Às vezes tenho saudade de casa. Não de uma feita de tijolos ou de concreto, mas sim de algo muito mais mágico e profundo do que as superficiais criações humanas. Um lugar feito a partir dos infinitos horizontes além das montanhas, da maior abstração já examinada, feito do que ainda é, até hoje, um grande desafio aos mais inspirados poetas.

Lembranças da casa dos abraços, de seus calores indescritíveis, de seus confortos inigualáveis. Suspiros da casa dos tantos beijos, dos molhados de seus lábios e das lágrimas de seus sentires. Saudade daquela morada no ventre entre a vida, das dóceis e distantes memórias de criança, da divindade em luz que aquele velho lar representara.

Da criação à vida até aos estranhos caminhos distantes que tomamos, perdendo a noção da passagem dos ponteiros no relógio da sala, nos ocultando em nossas próprias tolas aceitações, escondendo-nos na caixa de papelão, naquela que um dia fora um foguete ou um império inteirinho. Mas é assim, difamamos nossos mapas com rabiscos confusos e rotineiros, riscando-os em direções banais e quase sempre tão sem sentido.

No fim, caminhamos ao fosso das amnésias, não só de nós mesmos, mas de onde viemos, de quem viemos, de toda a bela e extraordinária sensibilidade humana e até mesmo dos detalhes da profunda morada, tão grande e especial nas profundezas da memória, mas tão pequena e passageira em nossa realidade sombria. Havia uma caixa empoeirada, esquecida em cima do armário, e foi no vislumbre daqueles velhos álbuns, repletos de antigas fotografias, que me peguei perguntando; afinal, por que saímos de casa?

Ao tempo e às suas peças diariamente brindamos, empurramos, esquecemos, nos alimentamos da esperança da não existência de seus tantos limites em uma quase crença de um infinito expressivo. A sensação de eterno que nos condena à inércia.
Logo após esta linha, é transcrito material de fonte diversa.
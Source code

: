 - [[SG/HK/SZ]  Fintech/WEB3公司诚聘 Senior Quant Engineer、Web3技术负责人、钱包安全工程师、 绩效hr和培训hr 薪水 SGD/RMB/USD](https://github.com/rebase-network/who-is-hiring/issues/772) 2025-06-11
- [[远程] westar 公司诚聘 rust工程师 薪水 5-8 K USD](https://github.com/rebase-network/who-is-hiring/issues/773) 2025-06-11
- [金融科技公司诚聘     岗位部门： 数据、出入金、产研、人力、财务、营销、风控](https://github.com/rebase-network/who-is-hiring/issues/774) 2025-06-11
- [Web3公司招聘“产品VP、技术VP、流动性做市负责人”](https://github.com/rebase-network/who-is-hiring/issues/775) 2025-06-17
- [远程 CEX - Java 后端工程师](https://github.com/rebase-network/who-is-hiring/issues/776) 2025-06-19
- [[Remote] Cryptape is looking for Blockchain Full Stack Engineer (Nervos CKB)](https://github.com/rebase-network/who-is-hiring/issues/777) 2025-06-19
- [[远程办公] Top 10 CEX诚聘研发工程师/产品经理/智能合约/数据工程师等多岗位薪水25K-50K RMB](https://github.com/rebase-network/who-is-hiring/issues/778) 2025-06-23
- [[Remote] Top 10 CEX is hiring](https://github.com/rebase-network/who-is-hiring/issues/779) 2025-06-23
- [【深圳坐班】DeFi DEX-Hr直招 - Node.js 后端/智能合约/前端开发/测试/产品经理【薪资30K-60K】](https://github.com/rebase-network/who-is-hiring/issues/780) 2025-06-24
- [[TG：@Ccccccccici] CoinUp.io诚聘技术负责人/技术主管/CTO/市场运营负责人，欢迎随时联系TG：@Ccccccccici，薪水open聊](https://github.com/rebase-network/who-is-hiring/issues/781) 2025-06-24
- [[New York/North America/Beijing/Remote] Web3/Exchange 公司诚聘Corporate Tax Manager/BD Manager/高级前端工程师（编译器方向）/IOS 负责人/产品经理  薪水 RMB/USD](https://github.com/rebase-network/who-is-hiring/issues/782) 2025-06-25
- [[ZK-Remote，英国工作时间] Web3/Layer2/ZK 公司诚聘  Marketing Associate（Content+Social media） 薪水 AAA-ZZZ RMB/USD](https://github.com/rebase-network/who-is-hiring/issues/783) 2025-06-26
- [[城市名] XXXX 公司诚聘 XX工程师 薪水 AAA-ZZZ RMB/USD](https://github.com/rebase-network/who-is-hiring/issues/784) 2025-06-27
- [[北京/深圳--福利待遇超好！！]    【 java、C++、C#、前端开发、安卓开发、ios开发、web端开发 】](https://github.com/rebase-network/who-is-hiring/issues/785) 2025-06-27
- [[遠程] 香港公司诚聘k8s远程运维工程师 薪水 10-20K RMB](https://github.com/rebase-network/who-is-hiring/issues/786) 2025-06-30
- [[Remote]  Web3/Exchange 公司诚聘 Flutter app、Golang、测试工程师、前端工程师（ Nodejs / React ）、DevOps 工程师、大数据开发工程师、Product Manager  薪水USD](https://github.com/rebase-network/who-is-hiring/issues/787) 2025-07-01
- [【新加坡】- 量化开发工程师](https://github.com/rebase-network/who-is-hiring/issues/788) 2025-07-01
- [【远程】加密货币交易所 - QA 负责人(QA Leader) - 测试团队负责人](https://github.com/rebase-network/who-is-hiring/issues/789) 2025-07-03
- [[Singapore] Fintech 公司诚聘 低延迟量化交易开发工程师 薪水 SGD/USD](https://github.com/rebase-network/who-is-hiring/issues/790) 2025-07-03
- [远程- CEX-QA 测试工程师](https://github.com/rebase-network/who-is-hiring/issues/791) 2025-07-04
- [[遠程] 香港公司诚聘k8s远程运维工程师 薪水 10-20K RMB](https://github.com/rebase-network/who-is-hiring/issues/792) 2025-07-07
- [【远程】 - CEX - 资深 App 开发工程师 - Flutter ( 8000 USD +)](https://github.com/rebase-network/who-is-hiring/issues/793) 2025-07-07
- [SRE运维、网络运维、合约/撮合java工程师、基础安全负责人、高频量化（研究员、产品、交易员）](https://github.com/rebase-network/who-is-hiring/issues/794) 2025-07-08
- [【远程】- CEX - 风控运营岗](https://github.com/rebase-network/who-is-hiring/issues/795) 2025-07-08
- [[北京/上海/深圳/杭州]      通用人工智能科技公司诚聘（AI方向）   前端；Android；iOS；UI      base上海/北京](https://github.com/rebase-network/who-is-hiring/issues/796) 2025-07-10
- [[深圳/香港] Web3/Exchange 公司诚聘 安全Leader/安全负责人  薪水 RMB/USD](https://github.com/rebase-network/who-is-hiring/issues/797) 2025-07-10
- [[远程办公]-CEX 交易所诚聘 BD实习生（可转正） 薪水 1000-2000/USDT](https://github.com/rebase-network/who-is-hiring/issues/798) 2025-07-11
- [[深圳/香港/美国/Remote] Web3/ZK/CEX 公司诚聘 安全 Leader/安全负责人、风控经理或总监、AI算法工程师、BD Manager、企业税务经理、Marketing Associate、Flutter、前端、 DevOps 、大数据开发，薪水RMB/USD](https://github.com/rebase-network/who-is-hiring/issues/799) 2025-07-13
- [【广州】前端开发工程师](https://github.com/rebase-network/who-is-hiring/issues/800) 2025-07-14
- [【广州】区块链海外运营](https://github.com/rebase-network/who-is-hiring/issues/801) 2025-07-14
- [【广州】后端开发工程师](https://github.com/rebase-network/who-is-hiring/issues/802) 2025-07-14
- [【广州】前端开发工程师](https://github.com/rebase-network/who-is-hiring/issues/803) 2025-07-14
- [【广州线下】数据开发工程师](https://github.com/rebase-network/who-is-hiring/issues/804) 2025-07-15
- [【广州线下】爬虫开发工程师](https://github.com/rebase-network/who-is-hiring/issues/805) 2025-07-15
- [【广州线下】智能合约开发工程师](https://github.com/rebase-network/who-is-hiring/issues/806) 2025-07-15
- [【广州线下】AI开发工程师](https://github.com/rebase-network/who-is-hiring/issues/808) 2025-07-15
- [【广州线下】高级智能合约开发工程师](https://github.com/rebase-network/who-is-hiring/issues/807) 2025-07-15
Mas talvez, de fato, seja apenas mais um lugar, mais uma essência, mais uma casa de tantas outras milhares de casas por ai, mas é na unicidade tão límpida de cada uma que descubro o magnífico, que resolvo chamar de saudade. Olho para a grande mochila das experiências, para o cantil do meu sensitivo e uma doce voz percorre milhões de lembranças de infância até ecoar em minha mente. — Vá, pequeno andarilho.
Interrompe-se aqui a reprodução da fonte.